AK Parti Trabzon Milletvekili Faruk Uzak ise konuşmasında Gençilk ve Spor Genel Müdürlüğü bütçesi üzerinde konuştu.
CHP'DEN DİYANET İŞLERİ BAŞKANLIĞI ELEŞTİRİSİ
CHP Ankara Milletvekili Mehmet Tomanbay ise konuşmasında Diyanet İşleri yayınlarında bir kamplaşma çizgisi bulunduğuna işaret ederek, ''Diyanet İşleri Başkanlığı yayınlarında Osmanlıca kullanıyor. Vatandaşlarımızdan hiçbir inanış farkı gözetilmeden toplanan Başkanlık bütçesinin inanç ve düşünce farklılıkları gözetilerek her kesime adaletli yaklaşması da toplumsal bütünlüğümüzün korunması açısından zorunludur. Tek bir mezhep ya da inanışı temel olarak faaliyette bulunması doğru olamaz. Resmi devlet kurumunda yeralmak istemeyen inançların da yine devlet tarafından desteklenmesi bir zorunluluktur. Bağmısız ve tarafsız bir kurum haline getirilmesi gerekmektedir'' dedi.

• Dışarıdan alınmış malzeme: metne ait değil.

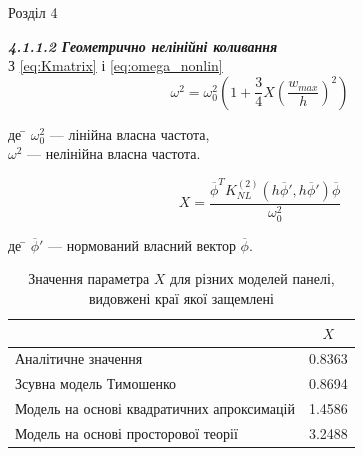 \documentclass[8pt]{beamer}
\numberwithin{figure}{section}
\numberwithin{equation}{section}
\numberwithin{table}{section}
\begin{document}
\begin{frame}{Розділ 4}

\textbf{\textit{4.1.1.2 Геометрично нелінійні коливання}}
\\
\vspace{1em}
З \eqref{eq:Kmatrix} і \eqref{eq:omega_nonlin}
\begin{equation}
\omega^2=\omega_0^2\left(1+\frac{3}{4}X\left(\frac{w_{max}}{h}\right)^2\right)
\end{equation}

\begin{tabbing}
де \= $\omega_0^2$ --- лінійна власна частота,\\
\> $\omega^2$ --- нелінійна власна частота.
\end{tabbing}

\begin{equation}
X=\frac{\overline{\phi}^T K_{NL}^{(2)}\left( h\overline{\phi}',h\overline{\phi}' \right) \overline{\phi}}{\omega_0^2}
\end{equation}

\begin{tabbing}
де \= $\overline{\phi}'$ --- нормований власний вектор $\overline{\phi}$.
\end{tabbing}


%
\begin{table}[h!]
\caption{Значення параметра $X$ для різних моделей панелі, видовжені краї якої защемлені}
\centering
 \begin{tabular}{| l | c |} 
 \hline
 & $X$ \\ 
 \hline
 Аналітичне значення\footnotemark & 0.8363 \\ 
 \hline
 Зсувна модель Тимошенко & 0.8694 \\ 
 \hline
 Модель на основі квадратичних апроксимацій & 1.4586 \\ 
 \hline
 Модель на основі просторової теорії & 3.2488 \\
 \hline
\end{tabular}
\end{table}



\end{frame}
\end{document}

BAŞBAKANLIK KADROLARI YOL GEÇEN HANI
AK Parti Amasya Milletvekili Akif Gülle ise ''Başbakanlık kadroları yolgeçen hanı gibi kullanıldı. Eş dost ve yarenler kadrolara alındı. Başbakanlık personeli 200 civarında azaltıldı. Başbakanlığa bağlı kurumların sayıları 52'den 32'ye indirildi. Bu birimlerin daha da aşağıya çekilmesi gerekmektedir. Sınırsızca kullanılan makam araçlarında sınırlamaya gittik. 220 olan makam aracı sayısı yüzde 40 ve 50 dolayında kısıtlama yapıldı. Kadro deposu olan birimlerin birleştirilmesi için yasal düzenlemeler bekliyoruz. Beyaz Saray'da bile bugün bizim Başbakanlık'ta çalışan personelin yarısı çalışıyor. Bizim Başbakanlığımızda yüzlerle ifade edilen personel bulunuyor'' ifadelerine yer verdi.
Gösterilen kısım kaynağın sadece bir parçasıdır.